Spare Change?

By Shannon M. Smith
California, USA

Spare Change

While in college in 1994, I took the bus from Dartmouth College in New Hampshire down to Long Island, New York, to visit my boyfriend’s family. He was returning at a later date, so I headed back north on the bus by myself. There was a stop near Boston where I needed to change buses.

However, as is typical to the Northeast in winter, my bus was late due to inclement weather, so I missed my connection. It was now mid-morning, and the next bus was not until 9:00 p.m. I would have to sit nearly all day in the bus station.

That was not so bad in itself; however, I rarely to never carry cash and my ATM card was not working. My parents live in Maine, and all my friends were at the college. There literally was no one I could call to pick me up or to just visit with. It was a book and me, until nightfall.

By late afternoon the bus station was frigid, and I had eaten only two Tootsie Rolls that had cost ten cents each.

At one point in the afternoon, a homeless man approached me, asking for money.

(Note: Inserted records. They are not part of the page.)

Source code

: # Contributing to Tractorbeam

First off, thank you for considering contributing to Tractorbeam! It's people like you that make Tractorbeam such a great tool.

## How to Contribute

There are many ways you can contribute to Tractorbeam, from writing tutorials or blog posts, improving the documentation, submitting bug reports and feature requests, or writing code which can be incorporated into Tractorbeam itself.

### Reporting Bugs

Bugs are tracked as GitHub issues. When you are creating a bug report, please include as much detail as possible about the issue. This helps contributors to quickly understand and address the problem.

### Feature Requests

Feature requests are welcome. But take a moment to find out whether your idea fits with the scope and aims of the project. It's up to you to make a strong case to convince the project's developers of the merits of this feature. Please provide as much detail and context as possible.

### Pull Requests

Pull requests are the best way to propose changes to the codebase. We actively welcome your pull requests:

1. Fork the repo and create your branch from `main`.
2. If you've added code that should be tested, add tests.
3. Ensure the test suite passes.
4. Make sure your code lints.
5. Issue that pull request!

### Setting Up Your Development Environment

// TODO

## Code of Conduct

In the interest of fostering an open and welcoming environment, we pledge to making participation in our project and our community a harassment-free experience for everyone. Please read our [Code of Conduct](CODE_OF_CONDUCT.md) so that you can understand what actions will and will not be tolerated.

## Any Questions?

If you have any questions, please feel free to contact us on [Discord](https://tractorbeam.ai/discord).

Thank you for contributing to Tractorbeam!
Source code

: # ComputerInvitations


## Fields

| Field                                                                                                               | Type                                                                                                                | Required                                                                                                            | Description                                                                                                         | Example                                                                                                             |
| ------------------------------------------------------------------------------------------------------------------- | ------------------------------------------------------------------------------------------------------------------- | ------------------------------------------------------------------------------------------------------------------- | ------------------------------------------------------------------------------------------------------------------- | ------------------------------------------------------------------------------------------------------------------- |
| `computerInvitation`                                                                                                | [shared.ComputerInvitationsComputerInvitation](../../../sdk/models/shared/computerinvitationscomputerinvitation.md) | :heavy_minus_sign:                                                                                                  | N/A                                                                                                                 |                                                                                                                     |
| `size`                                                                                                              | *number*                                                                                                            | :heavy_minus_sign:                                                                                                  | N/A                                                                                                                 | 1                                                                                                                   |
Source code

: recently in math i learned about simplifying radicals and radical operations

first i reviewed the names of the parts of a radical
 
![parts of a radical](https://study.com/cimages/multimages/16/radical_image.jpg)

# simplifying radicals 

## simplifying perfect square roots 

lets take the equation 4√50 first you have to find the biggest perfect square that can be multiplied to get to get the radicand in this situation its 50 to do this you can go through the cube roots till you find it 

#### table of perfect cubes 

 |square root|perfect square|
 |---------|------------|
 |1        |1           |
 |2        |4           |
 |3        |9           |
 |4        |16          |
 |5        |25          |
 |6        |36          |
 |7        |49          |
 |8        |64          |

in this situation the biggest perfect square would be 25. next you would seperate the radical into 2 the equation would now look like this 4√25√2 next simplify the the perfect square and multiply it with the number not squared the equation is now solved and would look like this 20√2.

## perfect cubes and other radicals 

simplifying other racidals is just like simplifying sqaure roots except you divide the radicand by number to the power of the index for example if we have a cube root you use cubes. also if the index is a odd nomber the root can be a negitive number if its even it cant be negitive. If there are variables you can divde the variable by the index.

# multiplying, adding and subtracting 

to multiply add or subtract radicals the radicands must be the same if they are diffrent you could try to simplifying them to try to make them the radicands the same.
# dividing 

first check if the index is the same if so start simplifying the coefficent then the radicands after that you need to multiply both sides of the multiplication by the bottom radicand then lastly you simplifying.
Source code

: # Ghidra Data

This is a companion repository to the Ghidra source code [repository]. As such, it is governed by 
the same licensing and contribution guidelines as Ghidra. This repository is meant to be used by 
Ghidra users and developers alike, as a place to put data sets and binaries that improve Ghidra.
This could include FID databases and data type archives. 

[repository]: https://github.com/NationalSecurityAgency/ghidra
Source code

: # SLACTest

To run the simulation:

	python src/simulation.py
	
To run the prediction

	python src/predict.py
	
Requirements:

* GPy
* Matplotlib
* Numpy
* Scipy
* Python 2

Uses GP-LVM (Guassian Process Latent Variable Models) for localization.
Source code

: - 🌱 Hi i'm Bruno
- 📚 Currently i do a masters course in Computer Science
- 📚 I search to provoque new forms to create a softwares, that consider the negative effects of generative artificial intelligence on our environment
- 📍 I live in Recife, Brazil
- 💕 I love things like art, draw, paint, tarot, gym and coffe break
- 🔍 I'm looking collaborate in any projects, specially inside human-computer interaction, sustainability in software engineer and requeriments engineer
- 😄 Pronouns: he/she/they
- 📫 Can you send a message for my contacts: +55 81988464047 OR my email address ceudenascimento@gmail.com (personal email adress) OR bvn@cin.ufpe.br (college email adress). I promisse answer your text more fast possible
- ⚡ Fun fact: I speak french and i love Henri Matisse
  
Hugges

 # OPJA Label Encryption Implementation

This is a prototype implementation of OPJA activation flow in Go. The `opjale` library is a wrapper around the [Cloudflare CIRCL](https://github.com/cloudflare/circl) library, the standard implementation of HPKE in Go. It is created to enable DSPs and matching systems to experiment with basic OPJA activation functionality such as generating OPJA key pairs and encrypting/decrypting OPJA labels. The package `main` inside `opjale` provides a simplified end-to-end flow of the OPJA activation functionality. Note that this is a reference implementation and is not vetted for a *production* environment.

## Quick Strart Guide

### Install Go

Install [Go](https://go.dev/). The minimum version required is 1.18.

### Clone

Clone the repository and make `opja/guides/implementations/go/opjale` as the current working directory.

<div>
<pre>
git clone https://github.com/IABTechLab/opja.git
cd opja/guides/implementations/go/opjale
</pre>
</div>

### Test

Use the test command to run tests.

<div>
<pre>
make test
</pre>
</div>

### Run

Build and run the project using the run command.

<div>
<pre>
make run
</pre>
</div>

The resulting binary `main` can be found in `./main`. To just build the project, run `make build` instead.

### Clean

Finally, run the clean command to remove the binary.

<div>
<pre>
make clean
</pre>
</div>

He had been hanging around the station for few minutes approaching others. The other people in the bus station were all staring at me (or at least I assumed they were).

Not thrilled, I took the two candy wrappers and a nickel out of my pocket and told him that was the remains of my breakfast, lunch and dinner, but if he wanted, he could have the nickel. He didn’t take the money, and with a gruff “That’s OK,” he waved me off and walked away.

About ten minutes later, he returned with a hamburger and soda from McDonald’s. Here I was, sitting in a bus station with a homeless man buying me dinner! Of course, I accepted it. Then we sat together for a few hours while I waited for my bus. I read his journal of stories he’d been working on, and he asked questions about my time in college.

He was definitely a strange character — he was elderly and had been homeless for many years. He showed signs of mental illness, through talking about alien abductions, and ongoing government relocations. However, he had a great sense of humor and was fascinating to talk to.

Despite being at an Ivy League college, my parents both worked and I was heavily dependent on financial aid, plus working 20 hours a week throughout school. Yet, I was amazed at what generosity this man could show when, despite my immediate lack of cash, I was still in a financially better state than he was.

Though I can’t return the favor directly to that gentleman, I make sure to offer something to homeless people as often as I can.